━━━ Data provided ━━━

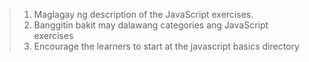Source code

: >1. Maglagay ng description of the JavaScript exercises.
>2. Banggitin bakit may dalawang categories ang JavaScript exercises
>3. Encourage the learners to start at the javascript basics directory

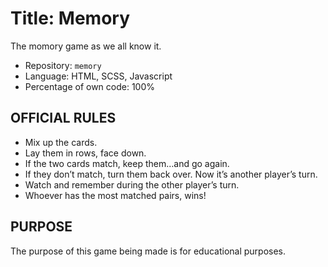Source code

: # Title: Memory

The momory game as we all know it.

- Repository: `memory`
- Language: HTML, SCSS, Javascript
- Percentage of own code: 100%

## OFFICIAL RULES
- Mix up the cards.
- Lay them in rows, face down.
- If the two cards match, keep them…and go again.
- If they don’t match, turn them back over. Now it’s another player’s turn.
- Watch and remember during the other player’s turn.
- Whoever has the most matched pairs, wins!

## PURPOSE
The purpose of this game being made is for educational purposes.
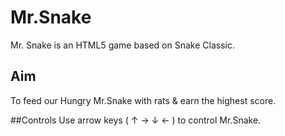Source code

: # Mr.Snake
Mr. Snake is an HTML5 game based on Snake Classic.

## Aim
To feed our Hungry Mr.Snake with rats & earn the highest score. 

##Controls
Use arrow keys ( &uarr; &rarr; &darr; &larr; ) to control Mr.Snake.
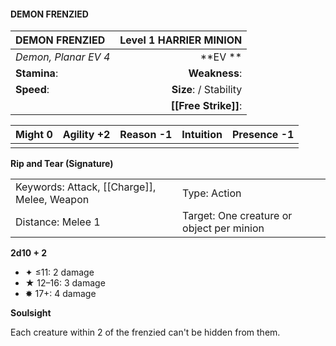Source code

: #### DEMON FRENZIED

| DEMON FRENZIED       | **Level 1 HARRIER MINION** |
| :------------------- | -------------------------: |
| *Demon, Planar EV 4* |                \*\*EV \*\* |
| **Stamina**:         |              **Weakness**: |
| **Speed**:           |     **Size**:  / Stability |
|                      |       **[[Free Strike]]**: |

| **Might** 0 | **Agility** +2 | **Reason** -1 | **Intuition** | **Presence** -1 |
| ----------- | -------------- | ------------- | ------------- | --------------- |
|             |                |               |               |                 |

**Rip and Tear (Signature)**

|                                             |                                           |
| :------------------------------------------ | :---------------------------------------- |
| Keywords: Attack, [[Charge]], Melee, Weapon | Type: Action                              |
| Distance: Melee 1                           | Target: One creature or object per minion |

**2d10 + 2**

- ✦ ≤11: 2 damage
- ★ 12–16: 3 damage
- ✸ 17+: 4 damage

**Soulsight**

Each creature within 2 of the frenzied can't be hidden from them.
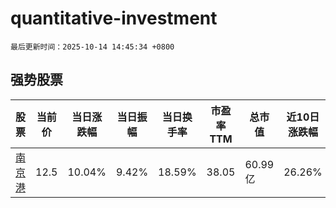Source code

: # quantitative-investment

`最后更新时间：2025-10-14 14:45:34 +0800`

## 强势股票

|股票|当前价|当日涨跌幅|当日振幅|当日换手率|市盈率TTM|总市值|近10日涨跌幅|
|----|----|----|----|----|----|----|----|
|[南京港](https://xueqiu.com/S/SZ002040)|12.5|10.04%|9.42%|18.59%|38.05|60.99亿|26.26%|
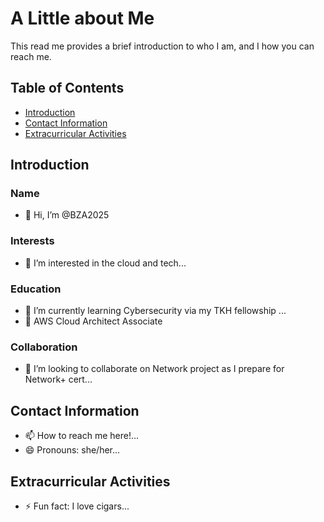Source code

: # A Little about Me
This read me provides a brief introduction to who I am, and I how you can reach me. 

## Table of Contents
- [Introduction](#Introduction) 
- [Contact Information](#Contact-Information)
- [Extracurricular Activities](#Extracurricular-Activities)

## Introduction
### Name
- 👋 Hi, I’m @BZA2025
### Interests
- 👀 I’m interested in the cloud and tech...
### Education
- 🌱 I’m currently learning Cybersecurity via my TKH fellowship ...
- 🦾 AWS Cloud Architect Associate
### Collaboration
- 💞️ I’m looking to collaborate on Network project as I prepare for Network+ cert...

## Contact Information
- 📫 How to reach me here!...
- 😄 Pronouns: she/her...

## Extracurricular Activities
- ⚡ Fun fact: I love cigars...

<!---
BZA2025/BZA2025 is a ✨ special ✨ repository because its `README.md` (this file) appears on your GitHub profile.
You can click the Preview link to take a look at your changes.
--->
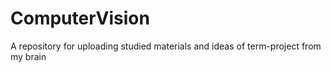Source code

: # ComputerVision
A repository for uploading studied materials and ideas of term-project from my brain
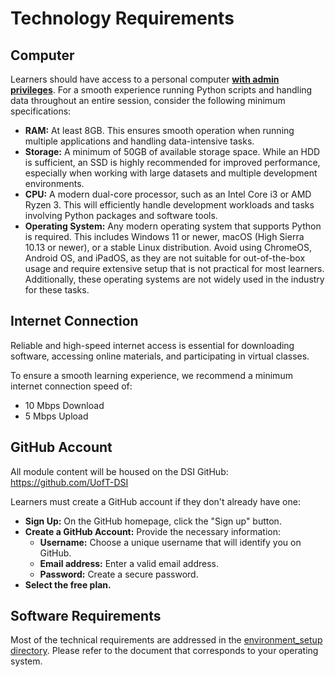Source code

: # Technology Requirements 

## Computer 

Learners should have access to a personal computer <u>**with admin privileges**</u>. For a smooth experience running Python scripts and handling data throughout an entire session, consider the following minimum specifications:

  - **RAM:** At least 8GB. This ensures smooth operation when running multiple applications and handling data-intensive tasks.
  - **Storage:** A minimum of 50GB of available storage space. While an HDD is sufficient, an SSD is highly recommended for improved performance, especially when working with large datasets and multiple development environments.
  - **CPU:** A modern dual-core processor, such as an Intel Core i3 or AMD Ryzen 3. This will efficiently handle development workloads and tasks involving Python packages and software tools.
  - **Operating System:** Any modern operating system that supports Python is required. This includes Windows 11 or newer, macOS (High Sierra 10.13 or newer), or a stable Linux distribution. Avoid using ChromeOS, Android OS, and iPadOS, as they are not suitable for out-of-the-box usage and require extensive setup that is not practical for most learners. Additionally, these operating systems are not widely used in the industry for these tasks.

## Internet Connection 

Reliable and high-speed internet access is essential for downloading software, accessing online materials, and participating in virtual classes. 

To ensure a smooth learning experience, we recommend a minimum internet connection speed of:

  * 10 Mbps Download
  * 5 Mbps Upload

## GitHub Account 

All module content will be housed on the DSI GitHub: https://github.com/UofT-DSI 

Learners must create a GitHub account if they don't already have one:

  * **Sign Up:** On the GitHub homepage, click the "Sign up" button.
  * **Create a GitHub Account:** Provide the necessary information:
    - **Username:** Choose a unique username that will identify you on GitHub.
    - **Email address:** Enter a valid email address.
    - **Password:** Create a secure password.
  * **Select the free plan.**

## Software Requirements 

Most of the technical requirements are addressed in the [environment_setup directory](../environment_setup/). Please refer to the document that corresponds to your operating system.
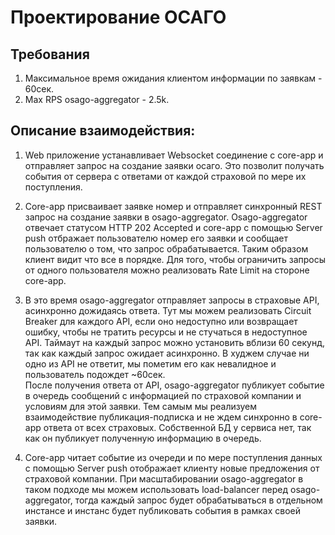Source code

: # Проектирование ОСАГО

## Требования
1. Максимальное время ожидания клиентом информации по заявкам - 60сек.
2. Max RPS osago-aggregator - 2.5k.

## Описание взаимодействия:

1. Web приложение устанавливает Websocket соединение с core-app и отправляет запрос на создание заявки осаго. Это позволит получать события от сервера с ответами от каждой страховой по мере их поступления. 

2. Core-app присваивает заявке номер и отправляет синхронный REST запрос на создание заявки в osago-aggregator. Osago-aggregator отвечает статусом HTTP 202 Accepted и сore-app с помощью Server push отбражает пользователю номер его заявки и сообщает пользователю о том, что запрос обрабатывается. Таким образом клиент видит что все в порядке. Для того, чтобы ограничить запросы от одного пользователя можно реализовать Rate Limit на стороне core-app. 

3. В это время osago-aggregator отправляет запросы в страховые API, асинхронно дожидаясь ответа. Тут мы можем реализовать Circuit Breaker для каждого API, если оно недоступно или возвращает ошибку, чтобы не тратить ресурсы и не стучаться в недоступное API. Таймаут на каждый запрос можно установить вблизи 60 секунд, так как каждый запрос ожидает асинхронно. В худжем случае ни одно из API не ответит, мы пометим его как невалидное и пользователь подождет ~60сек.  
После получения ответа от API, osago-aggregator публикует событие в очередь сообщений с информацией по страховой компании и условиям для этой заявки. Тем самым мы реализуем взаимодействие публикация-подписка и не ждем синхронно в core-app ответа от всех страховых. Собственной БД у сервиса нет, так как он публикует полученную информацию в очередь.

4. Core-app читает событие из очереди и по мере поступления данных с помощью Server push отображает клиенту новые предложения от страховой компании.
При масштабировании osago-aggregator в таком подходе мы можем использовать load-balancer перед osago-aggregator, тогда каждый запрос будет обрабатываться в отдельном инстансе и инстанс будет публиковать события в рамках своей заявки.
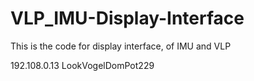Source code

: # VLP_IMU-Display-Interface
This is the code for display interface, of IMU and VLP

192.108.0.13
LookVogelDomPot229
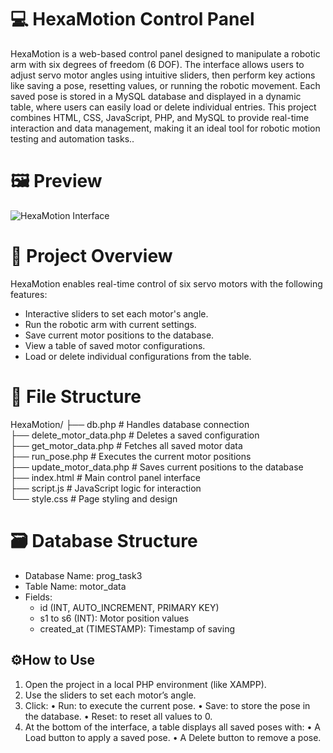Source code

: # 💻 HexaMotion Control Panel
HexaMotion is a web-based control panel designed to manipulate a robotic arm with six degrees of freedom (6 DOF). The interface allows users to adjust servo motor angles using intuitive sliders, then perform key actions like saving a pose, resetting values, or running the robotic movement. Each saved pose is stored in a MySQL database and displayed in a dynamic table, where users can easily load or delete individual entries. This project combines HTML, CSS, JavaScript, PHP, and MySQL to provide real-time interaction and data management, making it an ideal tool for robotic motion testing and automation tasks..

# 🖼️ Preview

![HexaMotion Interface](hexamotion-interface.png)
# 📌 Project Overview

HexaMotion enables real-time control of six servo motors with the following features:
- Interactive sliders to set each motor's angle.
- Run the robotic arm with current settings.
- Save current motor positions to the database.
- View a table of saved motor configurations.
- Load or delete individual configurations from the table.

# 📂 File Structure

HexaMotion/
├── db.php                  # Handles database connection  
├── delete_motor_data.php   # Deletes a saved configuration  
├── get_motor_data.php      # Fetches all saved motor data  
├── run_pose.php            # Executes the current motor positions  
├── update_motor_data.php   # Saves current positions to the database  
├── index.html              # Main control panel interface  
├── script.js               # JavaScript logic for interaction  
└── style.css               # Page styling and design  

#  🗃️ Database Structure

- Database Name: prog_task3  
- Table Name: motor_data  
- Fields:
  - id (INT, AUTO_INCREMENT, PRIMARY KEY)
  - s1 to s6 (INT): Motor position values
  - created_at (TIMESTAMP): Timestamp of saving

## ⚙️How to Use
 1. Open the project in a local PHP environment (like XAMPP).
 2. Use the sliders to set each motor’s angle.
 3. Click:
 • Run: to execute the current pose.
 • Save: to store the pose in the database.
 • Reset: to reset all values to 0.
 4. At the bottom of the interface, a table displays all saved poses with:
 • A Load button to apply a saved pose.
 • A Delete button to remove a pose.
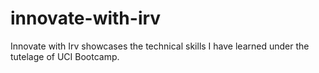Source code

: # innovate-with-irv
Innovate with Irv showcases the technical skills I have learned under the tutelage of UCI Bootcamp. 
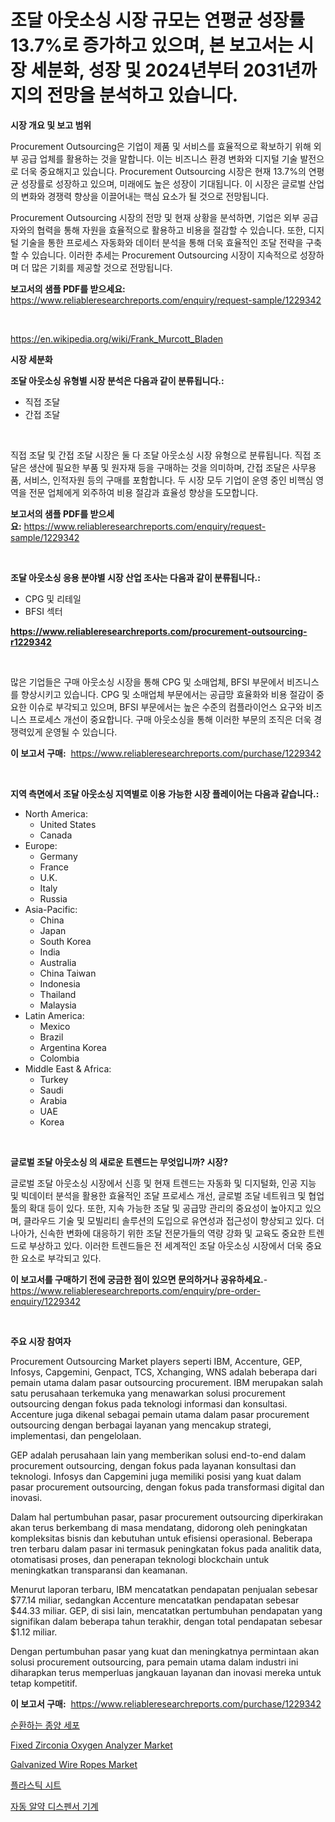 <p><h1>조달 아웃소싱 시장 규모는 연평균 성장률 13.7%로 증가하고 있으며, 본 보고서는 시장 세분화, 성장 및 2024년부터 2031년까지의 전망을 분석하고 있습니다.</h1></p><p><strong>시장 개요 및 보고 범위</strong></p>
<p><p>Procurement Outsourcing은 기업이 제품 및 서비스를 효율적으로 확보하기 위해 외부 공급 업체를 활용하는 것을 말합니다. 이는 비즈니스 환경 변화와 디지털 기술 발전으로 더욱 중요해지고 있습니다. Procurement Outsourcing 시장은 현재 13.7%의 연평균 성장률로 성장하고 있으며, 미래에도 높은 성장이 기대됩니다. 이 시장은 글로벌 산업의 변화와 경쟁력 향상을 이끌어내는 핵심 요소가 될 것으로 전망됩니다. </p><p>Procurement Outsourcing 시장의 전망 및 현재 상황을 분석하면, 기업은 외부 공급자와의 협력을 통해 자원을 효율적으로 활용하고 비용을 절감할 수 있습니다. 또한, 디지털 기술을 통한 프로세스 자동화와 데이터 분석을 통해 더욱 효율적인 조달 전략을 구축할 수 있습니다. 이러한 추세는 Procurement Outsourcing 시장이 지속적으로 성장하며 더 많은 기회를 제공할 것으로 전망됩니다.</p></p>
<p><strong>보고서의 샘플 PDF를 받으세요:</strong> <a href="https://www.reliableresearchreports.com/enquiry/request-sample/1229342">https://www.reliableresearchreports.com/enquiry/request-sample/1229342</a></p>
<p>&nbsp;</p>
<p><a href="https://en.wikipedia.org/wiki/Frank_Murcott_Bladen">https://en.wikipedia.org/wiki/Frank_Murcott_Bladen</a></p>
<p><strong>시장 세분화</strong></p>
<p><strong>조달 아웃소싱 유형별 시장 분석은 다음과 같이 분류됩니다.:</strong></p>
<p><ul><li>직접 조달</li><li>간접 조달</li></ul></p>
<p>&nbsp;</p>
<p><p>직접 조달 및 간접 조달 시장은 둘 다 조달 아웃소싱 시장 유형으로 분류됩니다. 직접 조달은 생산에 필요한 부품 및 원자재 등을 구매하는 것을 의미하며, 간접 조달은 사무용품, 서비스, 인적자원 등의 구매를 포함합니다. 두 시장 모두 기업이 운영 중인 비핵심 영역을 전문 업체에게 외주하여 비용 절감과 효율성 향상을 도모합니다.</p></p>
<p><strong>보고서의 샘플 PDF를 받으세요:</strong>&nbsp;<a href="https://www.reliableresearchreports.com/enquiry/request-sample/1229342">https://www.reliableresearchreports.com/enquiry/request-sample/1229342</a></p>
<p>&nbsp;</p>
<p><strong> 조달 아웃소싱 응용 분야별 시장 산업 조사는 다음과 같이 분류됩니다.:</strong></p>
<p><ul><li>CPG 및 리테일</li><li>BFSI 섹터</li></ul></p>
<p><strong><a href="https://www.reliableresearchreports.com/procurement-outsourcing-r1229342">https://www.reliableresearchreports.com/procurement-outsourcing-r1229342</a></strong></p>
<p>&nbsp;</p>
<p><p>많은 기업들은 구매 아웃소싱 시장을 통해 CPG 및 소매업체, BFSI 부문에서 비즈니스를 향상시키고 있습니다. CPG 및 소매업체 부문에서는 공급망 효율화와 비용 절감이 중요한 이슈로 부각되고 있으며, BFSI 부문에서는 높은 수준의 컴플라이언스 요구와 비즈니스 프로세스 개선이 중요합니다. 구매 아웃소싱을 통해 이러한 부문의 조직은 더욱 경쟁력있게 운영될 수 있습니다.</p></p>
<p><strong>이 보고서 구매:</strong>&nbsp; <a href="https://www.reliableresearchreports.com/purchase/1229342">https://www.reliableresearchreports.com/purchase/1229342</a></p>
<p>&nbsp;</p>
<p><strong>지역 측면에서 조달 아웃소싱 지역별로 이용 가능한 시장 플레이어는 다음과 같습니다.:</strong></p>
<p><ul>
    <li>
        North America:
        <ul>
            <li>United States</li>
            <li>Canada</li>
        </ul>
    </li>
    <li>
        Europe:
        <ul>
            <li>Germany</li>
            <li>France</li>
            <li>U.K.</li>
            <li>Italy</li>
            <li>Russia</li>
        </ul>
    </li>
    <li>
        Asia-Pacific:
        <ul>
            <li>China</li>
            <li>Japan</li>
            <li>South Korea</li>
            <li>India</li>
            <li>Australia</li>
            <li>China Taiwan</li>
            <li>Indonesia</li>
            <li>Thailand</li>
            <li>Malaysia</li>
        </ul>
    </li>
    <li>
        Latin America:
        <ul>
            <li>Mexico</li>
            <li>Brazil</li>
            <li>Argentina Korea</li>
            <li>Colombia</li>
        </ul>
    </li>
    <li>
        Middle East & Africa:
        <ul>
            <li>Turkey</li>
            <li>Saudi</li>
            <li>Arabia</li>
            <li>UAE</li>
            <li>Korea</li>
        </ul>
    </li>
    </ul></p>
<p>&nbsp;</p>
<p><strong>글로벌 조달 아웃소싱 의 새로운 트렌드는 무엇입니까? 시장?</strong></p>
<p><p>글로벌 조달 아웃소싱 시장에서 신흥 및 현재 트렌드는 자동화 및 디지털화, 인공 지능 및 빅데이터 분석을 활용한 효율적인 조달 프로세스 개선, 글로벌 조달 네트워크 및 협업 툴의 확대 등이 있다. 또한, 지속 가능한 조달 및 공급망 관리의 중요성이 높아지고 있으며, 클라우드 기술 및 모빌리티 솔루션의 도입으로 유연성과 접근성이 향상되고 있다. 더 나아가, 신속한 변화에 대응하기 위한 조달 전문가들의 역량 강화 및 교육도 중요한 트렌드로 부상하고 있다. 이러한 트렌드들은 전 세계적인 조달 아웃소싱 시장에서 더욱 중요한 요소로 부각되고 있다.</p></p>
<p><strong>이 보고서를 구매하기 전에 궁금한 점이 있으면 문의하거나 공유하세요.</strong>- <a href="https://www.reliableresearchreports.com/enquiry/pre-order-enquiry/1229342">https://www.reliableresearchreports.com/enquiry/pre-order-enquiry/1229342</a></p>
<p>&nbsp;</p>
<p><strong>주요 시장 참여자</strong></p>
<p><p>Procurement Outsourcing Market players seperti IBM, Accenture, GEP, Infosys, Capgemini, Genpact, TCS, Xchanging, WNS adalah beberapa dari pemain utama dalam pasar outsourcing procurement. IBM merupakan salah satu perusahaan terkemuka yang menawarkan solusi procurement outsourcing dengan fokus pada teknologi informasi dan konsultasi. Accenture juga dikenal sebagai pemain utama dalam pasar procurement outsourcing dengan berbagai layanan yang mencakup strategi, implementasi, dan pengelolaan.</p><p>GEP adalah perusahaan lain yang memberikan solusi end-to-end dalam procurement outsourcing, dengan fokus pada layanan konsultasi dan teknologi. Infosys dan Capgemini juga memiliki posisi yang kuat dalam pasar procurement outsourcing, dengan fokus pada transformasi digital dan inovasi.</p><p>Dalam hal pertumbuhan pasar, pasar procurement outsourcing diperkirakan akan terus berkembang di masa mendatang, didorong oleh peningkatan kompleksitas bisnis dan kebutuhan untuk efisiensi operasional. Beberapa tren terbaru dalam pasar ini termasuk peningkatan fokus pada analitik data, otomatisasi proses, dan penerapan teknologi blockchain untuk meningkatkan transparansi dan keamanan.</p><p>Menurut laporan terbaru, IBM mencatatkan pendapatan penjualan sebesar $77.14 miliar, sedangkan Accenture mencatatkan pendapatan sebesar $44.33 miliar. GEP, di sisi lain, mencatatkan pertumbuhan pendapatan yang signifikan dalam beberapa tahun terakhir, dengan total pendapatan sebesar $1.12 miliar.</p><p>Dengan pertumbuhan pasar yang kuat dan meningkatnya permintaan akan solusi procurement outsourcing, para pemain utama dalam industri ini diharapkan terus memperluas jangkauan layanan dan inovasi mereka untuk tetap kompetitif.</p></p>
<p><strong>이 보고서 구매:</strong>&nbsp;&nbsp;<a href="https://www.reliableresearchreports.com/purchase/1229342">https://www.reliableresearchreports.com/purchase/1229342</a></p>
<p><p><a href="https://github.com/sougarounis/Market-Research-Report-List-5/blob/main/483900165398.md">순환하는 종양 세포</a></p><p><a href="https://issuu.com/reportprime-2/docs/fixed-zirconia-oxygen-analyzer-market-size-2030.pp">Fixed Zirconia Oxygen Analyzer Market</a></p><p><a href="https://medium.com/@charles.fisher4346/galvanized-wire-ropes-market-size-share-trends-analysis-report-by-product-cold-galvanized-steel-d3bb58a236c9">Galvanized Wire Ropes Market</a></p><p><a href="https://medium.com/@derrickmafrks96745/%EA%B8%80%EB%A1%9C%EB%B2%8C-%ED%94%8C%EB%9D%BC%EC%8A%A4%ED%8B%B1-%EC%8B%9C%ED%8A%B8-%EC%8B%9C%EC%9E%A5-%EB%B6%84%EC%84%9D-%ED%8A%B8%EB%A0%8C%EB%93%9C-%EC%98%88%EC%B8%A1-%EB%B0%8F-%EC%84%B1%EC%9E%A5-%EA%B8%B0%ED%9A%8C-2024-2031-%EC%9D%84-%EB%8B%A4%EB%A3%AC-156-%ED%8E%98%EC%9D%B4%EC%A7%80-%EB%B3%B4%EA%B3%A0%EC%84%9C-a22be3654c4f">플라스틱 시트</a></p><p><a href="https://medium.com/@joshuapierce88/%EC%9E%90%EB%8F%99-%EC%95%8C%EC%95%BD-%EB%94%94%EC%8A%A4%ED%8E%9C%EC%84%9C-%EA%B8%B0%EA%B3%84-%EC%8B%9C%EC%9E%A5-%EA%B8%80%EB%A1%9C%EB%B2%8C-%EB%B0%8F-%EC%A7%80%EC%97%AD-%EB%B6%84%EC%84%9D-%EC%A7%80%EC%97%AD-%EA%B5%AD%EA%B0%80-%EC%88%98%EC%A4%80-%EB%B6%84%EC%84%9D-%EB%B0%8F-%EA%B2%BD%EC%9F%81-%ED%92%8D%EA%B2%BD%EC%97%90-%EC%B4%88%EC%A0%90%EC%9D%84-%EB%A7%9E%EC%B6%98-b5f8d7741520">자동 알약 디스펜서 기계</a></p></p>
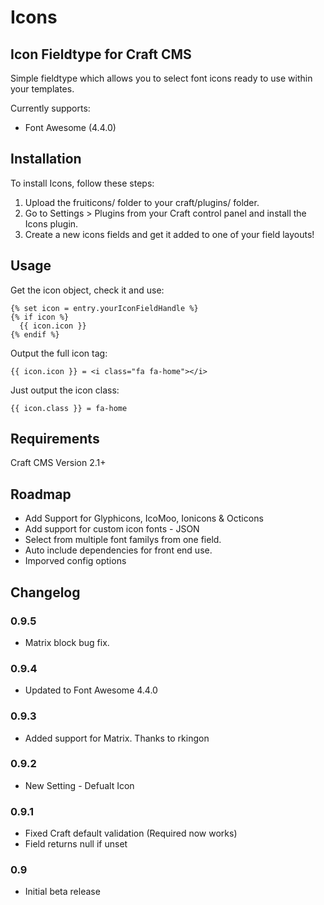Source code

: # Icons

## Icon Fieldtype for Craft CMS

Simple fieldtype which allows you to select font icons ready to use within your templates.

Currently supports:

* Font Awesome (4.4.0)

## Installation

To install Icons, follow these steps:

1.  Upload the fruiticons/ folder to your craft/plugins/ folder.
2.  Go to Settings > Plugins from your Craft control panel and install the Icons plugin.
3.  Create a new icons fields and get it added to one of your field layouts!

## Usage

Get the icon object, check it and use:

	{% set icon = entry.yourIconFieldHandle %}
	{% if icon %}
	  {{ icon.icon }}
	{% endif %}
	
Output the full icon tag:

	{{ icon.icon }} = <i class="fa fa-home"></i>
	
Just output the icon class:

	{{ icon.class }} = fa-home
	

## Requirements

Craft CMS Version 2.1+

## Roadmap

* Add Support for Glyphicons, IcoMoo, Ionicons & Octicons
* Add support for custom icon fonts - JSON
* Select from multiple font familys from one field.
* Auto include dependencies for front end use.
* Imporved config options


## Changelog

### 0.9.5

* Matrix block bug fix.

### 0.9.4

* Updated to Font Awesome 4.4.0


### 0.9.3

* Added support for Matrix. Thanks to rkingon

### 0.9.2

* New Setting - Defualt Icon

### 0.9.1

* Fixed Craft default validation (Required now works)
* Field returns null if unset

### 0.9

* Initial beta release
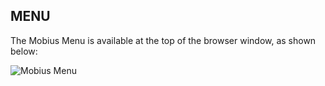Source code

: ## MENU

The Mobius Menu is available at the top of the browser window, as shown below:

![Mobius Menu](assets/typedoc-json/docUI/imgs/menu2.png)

━━━

# Prompt
Copy nothing but the lines above that run from the one with "Learners must create" to the one with "## Требования", ends included; pictures stay out.

# Final answer
Learners must create a GitHub account if they don't already have one:

  * **Sign Up:** On the GitHub homepage, click the "Sign up" button.
  * **Create a GitHub Account:** Provide the necessary information:
    - **Username:** Choose a unique username that will identify you on GitHub.
    - **Email address:** Enter a valid email address.
    - **Password:** Create a secure password.
  * **Select the free plan.**

## Software Requirements 

Most of the technical requirements are addressed in the [environment_setup directory](../environment_setup/). Please refer to the document that corresponds to your operating system.
Source code

: # Проектирование ОСАГО

## Требования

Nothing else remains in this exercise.